Historically, the temperature of the triple point of water was defined as exactly 273.16 K. Today it is an empirically measured quantity. The freezing point of water at sea-level atmospheric pressure occurs at very close to 273.15 K (0 °C).

Classification of scales

There are various kinds of temperature scale. It may be convenient to classify them as empirically and theoretically based. Empirical temperature scales are historically older, while theoretically based scales arose in the middle of the nineteenth century.[7][8]

Empirical scales

Empirically based temperature scales rely directly on measurements of simple macroscopic physical properties of materials. For example, the length of a column of mercury, confined in a glass-walled capillary tube, is dependent largely on temperature and is the basis of the very useful mercury-in-glass thermometer.
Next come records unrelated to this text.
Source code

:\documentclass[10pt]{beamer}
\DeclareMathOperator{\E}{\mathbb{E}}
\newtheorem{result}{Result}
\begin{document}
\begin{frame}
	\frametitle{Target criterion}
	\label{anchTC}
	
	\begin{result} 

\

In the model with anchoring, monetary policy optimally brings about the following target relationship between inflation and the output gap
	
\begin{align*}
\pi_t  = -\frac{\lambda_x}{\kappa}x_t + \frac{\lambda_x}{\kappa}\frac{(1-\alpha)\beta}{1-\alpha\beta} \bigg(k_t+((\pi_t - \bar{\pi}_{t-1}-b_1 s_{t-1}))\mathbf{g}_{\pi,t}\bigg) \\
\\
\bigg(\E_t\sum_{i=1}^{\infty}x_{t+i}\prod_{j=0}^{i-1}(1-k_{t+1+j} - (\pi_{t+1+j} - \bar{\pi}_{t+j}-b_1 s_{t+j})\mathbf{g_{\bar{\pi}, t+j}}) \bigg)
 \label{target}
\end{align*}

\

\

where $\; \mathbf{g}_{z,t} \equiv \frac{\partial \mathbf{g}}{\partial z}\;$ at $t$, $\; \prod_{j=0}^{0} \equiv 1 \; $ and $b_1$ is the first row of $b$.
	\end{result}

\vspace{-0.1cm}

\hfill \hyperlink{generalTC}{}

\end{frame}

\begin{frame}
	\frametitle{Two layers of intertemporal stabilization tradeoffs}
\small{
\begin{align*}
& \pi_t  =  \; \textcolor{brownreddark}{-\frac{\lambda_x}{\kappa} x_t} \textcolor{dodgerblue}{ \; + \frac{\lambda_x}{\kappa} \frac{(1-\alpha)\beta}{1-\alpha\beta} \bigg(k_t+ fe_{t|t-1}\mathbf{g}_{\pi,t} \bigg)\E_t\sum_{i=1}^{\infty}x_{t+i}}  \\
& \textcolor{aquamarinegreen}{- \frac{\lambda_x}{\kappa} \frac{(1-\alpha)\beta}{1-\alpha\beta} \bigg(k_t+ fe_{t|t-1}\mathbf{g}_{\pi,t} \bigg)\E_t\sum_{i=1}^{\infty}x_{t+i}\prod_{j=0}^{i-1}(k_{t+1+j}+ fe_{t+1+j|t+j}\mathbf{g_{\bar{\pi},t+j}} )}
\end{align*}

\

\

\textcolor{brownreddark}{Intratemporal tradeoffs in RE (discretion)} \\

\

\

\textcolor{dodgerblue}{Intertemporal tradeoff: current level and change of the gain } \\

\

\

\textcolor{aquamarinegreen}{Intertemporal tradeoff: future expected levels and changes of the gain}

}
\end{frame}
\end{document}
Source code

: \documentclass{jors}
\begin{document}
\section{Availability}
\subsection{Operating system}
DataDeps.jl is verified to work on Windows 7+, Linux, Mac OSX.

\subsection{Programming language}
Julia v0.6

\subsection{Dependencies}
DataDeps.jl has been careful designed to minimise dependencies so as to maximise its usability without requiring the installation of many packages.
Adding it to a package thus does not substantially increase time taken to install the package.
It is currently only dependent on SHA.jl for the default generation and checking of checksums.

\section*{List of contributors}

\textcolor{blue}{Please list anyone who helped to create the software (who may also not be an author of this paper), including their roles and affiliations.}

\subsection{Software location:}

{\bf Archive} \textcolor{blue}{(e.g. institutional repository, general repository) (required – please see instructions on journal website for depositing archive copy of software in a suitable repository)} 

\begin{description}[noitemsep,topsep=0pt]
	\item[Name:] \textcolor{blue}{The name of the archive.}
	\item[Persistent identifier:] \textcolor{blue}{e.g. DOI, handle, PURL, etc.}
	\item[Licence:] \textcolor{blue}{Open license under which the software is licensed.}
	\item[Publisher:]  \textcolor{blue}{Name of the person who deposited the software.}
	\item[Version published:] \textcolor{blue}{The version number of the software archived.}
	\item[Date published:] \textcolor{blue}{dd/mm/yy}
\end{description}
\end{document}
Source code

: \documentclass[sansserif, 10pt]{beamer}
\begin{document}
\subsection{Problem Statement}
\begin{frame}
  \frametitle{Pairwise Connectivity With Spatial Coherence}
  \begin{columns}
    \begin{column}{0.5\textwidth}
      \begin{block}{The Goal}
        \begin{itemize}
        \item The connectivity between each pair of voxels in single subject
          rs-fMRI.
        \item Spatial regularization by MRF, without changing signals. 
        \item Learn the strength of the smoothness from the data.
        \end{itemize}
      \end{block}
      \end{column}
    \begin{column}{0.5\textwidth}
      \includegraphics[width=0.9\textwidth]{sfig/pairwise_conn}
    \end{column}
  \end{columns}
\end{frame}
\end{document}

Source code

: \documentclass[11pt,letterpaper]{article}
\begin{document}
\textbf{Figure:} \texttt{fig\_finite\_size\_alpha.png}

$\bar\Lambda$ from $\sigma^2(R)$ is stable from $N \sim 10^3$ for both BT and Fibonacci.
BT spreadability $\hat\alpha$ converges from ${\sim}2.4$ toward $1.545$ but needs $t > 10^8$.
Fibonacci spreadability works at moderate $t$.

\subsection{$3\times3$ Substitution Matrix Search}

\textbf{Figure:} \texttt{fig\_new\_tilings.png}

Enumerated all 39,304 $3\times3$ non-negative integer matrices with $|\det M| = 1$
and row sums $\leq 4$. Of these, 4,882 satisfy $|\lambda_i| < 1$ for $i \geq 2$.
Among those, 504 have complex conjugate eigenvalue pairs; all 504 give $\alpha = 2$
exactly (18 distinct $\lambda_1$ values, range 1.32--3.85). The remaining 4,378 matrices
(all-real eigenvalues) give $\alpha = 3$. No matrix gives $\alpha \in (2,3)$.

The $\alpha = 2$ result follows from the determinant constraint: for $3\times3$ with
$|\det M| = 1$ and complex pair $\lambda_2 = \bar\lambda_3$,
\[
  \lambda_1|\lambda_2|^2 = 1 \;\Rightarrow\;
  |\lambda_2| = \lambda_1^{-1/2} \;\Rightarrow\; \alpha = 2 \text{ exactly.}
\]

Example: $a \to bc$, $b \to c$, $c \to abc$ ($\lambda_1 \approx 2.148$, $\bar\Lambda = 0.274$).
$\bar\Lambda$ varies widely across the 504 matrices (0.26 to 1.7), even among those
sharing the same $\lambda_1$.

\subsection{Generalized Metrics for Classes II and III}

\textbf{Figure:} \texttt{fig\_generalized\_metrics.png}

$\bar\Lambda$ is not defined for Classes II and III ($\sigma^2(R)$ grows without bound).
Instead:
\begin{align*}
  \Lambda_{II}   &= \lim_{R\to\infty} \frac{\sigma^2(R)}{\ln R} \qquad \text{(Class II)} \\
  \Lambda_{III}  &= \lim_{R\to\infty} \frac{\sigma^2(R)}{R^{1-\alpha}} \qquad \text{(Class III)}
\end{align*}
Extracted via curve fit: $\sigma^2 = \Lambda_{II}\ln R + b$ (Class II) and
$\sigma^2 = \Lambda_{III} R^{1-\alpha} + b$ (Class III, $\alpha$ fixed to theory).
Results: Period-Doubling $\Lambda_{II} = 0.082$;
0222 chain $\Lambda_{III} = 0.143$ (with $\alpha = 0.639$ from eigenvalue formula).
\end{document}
Such scales are valid only within convenient ranges of temperature. For example, above the boiling point of mercury, a mercury-in-glass thermometer is impracticable. Most materials expand with temperature increase, but some materials, such as water, contract with temperature increase over some specific range, and then they are hardly useful as thermometric materials. A material is of no use as a thermometer near one of its phase-change temperatures, for example, its boiling-point.

In spite of these limitations, most generally used practical thermometers are of the empirically based kind. Especially, it was used for calorimetry, which contributed greatly to the discovery of thermodynamics. Nevertheless, empirical thermometry has serious drawbacks when judged as a basis for theoretical physics. Empirically based thermometers, beyond their base as simple direct measurements of ordinary physical properties of thermometric materials, can be re-calibrated, by use of theoretical physical reasoning, and this can extend their range of adequacy.

Theoretical scales

Theoretically based temperature scales are based directly on theoretical arguments, especially those of kinetic theory and thermodynamics. They are more or less ideally realized in practically feasible physical devices and materials. Theoretically based temperature scales are used to provide calibrating standards for practical empirically based thermometers.

Microscopic statistical mechanical scale

In physics, the internationally agreed conventional temperature scale is called the Kelvin scale. It is calibrated through the internationally agreed and prescribed value of the Boltzmann constant,[5][6] referring to motions of microscopic particles, such as atoms, molecules, and electrons, constituent in the body whose temperature is to be measured. In contrast with the thermodynamic temperature scale invented by Kelvin, the presently conventional Kelvin temperature is not defined through comparison with the temperature of a reference state of a standard body, nor in terms of macroscopic thermodynamics.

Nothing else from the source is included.